GOAL OF THE EXERCISE »
How many lines of the entries hold the string "step"? Reply with the number alone.
══ INPUT RECORDS ══
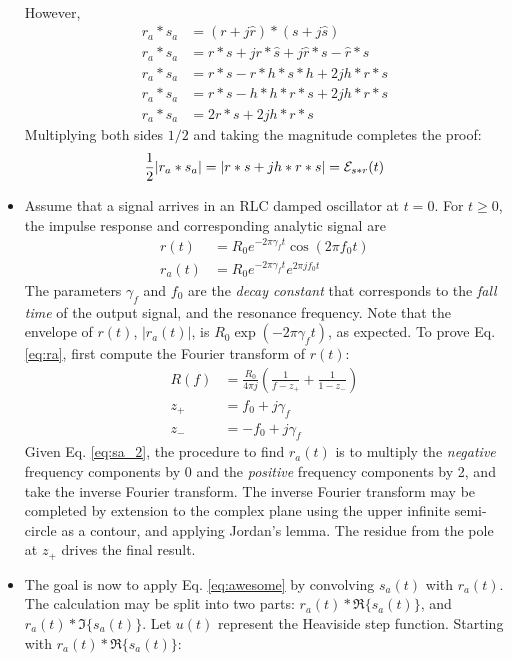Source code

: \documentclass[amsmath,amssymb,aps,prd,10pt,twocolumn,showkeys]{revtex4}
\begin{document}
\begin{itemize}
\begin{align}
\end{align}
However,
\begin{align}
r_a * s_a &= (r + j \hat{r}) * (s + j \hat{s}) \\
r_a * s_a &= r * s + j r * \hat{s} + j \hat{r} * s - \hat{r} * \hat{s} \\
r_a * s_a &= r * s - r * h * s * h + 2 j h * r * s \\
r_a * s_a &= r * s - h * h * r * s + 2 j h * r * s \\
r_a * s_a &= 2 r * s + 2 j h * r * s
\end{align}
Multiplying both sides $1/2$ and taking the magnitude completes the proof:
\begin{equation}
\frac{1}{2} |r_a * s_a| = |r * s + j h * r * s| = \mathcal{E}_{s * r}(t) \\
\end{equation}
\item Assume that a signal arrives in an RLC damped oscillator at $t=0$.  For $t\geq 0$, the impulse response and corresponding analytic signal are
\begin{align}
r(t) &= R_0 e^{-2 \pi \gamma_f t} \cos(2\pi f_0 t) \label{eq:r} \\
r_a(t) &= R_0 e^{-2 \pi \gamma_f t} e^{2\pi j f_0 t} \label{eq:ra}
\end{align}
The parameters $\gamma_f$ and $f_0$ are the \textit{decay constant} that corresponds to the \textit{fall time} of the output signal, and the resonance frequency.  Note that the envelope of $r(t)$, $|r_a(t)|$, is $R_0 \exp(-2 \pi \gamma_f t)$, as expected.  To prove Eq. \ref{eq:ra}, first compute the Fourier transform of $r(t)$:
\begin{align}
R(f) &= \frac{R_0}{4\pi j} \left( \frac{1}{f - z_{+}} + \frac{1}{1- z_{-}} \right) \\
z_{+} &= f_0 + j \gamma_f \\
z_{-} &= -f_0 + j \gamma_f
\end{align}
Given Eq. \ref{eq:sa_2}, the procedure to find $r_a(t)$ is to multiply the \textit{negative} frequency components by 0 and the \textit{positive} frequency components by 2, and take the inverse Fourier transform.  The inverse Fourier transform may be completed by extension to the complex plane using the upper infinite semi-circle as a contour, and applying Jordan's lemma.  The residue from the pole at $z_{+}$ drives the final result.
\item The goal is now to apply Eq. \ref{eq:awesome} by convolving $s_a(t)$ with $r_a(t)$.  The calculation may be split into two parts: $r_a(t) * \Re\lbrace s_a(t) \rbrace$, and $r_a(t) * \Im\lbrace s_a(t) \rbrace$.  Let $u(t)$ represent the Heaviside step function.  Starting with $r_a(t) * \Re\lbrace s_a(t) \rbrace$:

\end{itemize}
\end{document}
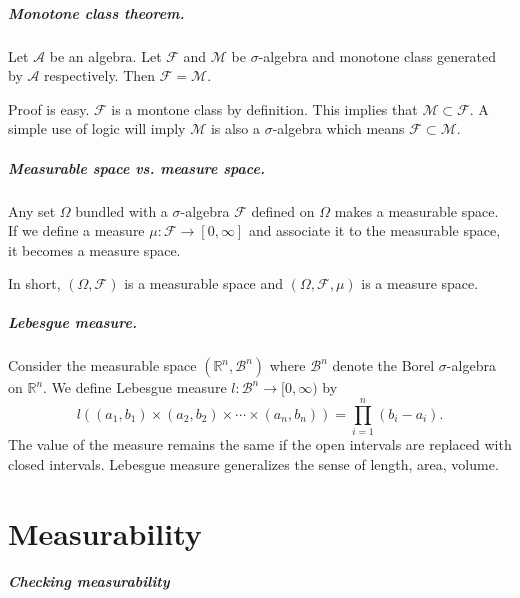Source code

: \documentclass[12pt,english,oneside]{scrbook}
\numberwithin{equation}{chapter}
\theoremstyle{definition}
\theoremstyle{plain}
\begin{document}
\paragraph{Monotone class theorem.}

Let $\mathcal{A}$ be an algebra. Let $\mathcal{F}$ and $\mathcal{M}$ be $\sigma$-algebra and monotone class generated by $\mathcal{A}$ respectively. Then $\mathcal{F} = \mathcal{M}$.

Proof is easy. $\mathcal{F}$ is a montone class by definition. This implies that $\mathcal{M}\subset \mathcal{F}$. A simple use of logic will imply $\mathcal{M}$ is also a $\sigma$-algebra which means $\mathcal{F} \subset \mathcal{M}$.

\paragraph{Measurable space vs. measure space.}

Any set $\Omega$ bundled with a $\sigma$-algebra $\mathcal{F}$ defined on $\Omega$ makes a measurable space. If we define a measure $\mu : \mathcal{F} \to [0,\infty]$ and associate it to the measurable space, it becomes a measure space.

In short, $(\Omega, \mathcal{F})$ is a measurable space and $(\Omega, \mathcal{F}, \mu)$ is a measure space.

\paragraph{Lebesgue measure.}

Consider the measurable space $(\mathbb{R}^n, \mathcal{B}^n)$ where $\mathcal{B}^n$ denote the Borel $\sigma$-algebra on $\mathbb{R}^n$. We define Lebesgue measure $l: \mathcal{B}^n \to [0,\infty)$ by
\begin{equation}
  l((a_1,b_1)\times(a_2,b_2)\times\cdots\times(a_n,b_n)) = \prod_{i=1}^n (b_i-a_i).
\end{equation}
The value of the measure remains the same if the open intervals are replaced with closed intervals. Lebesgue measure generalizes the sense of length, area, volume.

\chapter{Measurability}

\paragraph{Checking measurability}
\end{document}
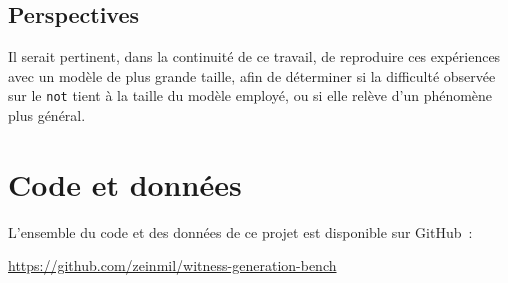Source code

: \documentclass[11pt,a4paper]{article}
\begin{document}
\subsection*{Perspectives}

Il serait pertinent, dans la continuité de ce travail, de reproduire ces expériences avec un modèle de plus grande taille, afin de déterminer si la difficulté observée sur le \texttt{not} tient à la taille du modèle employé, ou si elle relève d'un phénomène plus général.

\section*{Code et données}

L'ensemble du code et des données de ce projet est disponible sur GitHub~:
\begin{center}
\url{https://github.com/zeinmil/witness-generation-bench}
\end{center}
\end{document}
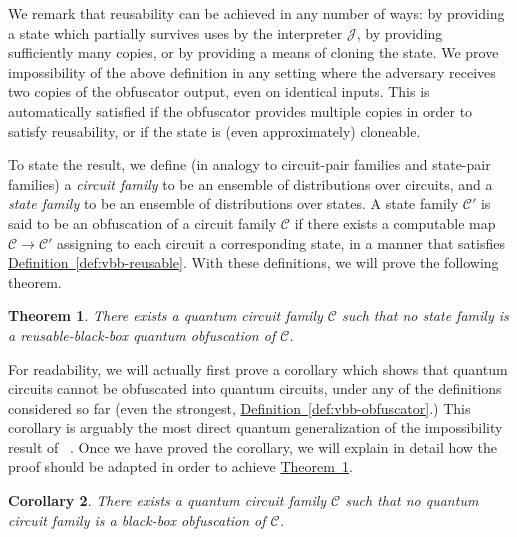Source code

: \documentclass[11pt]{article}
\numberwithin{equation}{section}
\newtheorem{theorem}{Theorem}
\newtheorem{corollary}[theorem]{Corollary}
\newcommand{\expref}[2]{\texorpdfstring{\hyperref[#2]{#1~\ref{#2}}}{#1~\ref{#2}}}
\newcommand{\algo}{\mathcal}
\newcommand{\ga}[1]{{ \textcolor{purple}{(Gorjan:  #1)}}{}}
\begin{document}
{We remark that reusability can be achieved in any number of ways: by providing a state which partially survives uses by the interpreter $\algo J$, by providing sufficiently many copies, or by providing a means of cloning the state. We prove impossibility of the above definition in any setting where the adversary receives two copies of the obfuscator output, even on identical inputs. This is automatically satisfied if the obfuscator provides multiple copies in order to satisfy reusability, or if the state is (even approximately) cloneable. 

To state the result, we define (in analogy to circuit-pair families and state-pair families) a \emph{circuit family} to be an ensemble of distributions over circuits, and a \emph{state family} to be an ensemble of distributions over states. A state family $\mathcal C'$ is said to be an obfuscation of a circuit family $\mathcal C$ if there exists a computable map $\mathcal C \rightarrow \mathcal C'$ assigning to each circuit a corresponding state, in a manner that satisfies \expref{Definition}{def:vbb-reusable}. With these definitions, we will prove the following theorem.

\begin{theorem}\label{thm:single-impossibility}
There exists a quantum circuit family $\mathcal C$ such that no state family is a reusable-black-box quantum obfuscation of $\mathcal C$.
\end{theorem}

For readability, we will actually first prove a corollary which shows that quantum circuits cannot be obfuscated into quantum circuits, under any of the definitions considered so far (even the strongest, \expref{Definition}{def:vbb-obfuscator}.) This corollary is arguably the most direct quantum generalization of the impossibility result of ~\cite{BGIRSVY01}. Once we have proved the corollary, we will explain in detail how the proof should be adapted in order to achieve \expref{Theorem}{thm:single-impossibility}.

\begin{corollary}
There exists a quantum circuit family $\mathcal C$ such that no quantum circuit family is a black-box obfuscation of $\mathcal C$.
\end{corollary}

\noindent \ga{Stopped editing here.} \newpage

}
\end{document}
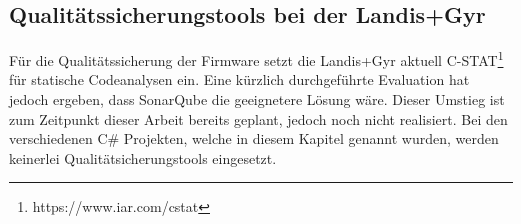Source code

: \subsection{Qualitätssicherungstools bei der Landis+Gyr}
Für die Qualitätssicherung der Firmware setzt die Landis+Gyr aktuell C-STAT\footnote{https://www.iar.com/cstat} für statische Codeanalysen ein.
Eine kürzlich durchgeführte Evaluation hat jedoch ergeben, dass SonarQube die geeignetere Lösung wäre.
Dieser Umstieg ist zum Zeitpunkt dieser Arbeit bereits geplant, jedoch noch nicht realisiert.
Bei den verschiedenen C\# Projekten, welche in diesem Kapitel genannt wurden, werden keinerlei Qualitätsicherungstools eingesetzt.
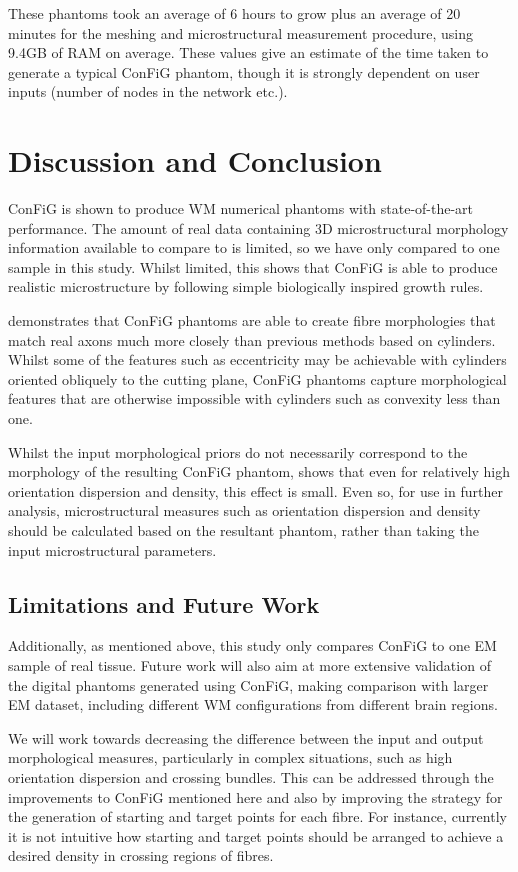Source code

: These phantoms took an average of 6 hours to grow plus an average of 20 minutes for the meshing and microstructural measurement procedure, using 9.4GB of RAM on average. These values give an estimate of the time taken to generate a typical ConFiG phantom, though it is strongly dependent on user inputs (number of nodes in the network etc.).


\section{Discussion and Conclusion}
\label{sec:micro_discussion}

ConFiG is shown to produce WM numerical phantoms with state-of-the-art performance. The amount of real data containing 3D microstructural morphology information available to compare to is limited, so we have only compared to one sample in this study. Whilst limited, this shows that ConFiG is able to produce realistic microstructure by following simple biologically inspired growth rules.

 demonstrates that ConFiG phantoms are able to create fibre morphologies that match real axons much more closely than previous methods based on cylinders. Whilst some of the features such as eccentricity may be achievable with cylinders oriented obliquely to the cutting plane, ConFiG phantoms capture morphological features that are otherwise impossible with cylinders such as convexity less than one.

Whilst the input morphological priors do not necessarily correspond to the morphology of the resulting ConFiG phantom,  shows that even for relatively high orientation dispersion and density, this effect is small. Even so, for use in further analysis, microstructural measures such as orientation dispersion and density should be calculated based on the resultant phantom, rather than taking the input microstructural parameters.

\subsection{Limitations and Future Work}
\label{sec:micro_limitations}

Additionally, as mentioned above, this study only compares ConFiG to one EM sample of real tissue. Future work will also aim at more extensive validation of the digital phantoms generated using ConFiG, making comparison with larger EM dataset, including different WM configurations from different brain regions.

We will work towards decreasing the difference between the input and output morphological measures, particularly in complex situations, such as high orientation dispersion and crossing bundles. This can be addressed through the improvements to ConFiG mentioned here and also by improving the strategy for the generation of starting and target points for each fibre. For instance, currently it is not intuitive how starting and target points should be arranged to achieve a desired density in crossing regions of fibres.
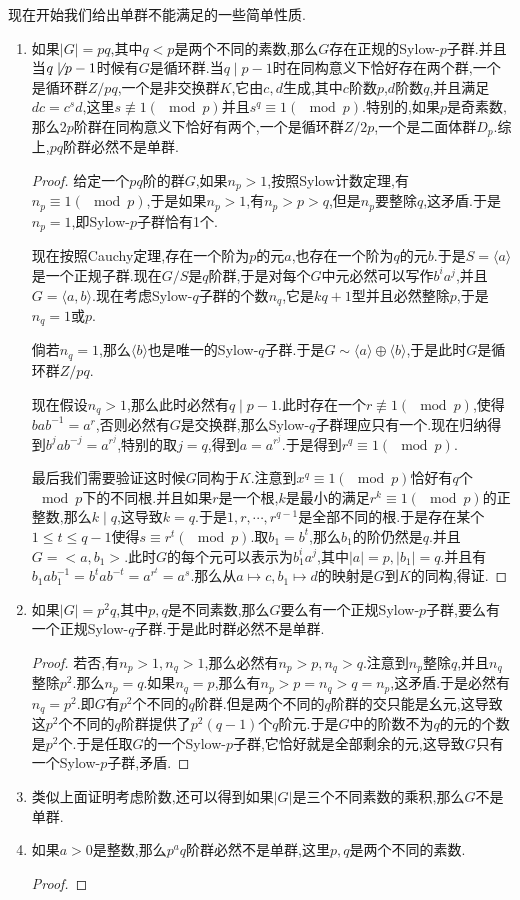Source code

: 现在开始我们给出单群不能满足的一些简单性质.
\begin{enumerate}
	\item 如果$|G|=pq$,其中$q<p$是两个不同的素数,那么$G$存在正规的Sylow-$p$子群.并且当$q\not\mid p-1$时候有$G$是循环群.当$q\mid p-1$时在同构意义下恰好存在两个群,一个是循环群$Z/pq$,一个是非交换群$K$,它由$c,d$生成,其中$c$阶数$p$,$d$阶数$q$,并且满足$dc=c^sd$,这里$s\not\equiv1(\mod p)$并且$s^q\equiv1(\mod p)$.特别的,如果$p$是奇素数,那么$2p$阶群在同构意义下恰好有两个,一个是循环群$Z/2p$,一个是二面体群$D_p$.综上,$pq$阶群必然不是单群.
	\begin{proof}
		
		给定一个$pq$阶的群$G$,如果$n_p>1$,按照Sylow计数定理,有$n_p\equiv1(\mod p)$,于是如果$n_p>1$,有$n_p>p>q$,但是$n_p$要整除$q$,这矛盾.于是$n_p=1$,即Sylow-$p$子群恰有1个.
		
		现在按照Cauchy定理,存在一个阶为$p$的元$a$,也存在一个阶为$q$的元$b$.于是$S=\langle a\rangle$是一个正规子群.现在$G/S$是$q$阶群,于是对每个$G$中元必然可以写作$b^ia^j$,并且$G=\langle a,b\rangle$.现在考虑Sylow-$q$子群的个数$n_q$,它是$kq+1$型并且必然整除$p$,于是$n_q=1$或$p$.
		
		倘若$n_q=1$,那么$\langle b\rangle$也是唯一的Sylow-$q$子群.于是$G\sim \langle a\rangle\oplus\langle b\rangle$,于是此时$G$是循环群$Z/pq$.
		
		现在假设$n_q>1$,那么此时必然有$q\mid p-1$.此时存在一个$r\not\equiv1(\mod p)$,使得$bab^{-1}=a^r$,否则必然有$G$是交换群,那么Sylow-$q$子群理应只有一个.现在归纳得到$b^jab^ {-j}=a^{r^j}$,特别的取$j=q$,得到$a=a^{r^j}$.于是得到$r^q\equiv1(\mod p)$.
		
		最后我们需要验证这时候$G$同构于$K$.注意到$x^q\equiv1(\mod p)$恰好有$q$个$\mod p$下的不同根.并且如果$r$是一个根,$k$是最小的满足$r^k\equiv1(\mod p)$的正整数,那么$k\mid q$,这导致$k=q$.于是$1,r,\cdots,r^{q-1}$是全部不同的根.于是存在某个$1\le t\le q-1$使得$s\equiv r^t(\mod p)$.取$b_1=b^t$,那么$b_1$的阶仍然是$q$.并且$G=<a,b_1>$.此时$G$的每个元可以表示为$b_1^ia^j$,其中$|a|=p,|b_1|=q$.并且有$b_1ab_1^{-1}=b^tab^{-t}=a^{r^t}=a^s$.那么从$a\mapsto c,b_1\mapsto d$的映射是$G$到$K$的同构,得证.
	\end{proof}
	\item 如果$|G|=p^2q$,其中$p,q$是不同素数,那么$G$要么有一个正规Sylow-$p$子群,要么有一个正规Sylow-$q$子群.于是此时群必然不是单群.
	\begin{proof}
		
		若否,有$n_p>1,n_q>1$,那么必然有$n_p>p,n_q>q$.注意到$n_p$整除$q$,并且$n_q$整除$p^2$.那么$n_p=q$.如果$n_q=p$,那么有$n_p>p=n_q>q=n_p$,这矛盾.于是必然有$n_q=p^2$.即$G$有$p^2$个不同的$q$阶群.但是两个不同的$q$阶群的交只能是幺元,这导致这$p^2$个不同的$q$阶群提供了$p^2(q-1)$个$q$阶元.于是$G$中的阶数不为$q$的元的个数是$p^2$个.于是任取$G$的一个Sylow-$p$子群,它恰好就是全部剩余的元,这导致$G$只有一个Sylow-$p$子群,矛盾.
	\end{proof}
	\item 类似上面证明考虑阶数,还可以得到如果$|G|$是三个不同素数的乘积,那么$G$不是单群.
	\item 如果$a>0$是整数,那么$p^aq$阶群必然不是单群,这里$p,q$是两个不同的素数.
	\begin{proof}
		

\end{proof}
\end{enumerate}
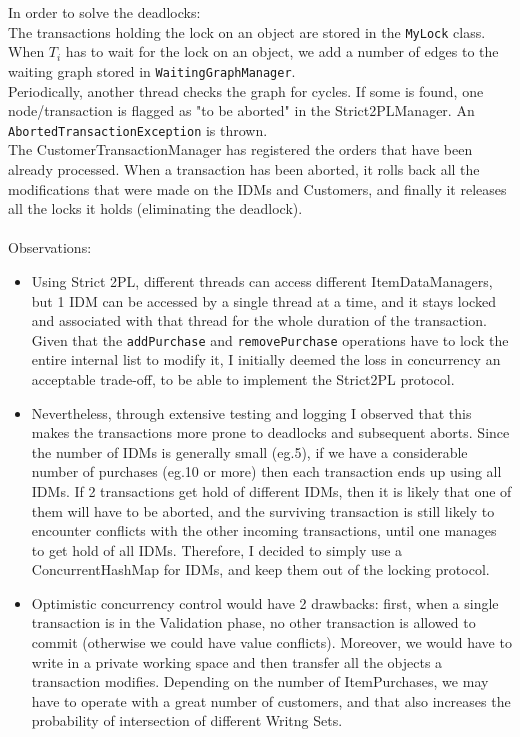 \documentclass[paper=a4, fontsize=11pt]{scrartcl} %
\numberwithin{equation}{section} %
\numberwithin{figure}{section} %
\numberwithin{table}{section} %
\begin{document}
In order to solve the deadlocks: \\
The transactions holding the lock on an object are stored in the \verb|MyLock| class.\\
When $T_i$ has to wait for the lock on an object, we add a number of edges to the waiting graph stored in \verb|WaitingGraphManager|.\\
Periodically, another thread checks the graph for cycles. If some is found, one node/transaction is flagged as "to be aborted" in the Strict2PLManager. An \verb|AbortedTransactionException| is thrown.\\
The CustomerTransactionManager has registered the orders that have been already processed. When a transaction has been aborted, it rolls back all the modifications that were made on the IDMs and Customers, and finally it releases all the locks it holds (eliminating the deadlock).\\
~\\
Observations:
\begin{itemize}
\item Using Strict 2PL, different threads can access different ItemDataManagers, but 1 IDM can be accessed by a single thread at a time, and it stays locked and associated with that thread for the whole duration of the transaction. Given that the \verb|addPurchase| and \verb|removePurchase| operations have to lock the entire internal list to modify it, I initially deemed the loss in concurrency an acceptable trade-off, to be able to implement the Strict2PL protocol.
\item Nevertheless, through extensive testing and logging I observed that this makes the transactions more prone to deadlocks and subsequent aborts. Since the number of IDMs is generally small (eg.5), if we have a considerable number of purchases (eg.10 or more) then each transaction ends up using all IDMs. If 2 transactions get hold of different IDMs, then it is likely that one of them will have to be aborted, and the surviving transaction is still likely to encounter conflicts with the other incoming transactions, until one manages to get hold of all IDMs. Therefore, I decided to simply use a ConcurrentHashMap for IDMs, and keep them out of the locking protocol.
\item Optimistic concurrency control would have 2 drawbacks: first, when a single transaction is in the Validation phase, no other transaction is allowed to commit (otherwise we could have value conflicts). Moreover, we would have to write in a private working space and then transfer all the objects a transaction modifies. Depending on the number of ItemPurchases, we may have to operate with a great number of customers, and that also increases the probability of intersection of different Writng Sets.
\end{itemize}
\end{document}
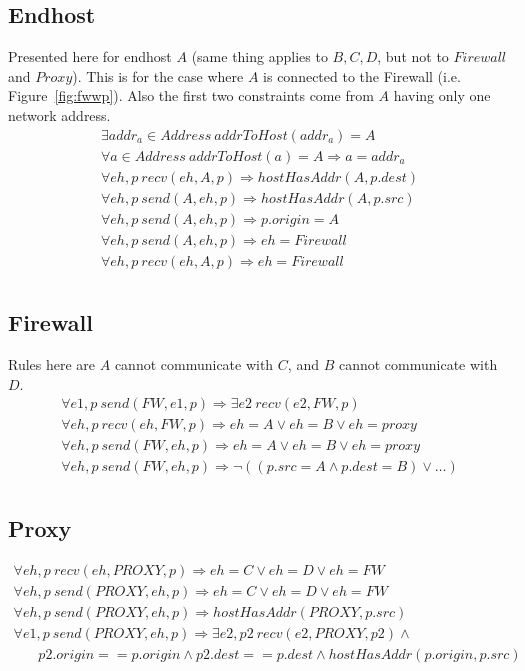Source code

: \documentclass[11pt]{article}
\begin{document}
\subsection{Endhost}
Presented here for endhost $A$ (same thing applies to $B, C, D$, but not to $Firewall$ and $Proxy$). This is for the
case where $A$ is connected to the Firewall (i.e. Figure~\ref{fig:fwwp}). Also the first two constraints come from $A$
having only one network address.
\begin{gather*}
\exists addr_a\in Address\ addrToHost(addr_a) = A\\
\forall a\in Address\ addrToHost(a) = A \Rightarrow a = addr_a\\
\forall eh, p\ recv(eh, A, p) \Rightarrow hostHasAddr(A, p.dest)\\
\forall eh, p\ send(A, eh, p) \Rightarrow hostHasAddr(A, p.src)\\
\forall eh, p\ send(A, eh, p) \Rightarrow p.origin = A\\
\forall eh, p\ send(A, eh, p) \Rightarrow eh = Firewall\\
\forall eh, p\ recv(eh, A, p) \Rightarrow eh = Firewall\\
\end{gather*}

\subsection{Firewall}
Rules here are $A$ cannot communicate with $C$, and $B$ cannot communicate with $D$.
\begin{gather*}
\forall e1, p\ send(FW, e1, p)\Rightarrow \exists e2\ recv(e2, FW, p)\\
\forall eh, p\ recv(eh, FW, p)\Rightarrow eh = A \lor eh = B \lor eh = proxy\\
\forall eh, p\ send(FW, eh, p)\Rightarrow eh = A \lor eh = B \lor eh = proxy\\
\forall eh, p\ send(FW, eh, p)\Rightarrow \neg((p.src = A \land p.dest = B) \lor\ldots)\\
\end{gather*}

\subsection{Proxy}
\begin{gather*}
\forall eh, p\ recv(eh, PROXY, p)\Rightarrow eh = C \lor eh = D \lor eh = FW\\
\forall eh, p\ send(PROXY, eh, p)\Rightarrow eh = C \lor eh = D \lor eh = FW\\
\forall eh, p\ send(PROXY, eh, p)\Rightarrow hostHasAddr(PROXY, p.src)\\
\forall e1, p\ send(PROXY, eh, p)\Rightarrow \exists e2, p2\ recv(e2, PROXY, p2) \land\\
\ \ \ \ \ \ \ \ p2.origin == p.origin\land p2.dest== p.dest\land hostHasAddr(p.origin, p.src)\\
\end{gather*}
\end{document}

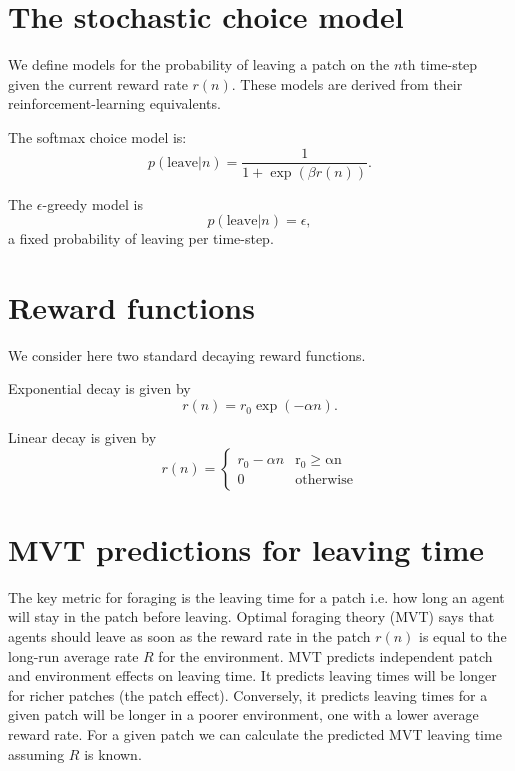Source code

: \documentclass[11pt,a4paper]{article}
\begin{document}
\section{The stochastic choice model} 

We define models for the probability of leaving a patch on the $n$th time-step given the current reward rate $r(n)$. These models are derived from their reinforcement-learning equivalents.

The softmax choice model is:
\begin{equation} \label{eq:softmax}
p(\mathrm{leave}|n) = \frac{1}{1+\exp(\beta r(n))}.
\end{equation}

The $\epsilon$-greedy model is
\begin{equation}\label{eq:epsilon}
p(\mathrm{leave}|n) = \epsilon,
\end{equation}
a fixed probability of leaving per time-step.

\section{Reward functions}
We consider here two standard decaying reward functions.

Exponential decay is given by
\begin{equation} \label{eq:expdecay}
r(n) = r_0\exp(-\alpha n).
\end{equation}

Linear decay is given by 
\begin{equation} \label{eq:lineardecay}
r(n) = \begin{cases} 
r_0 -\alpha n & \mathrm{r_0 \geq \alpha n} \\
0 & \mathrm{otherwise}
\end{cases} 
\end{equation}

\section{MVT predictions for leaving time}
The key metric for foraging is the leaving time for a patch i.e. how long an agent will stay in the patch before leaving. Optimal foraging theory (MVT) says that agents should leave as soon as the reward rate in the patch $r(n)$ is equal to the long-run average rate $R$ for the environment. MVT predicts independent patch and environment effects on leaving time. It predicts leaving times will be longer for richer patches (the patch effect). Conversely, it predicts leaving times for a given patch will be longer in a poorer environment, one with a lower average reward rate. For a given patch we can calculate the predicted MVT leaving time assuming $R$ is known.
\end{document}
═══
YOUR RESPONSE »
3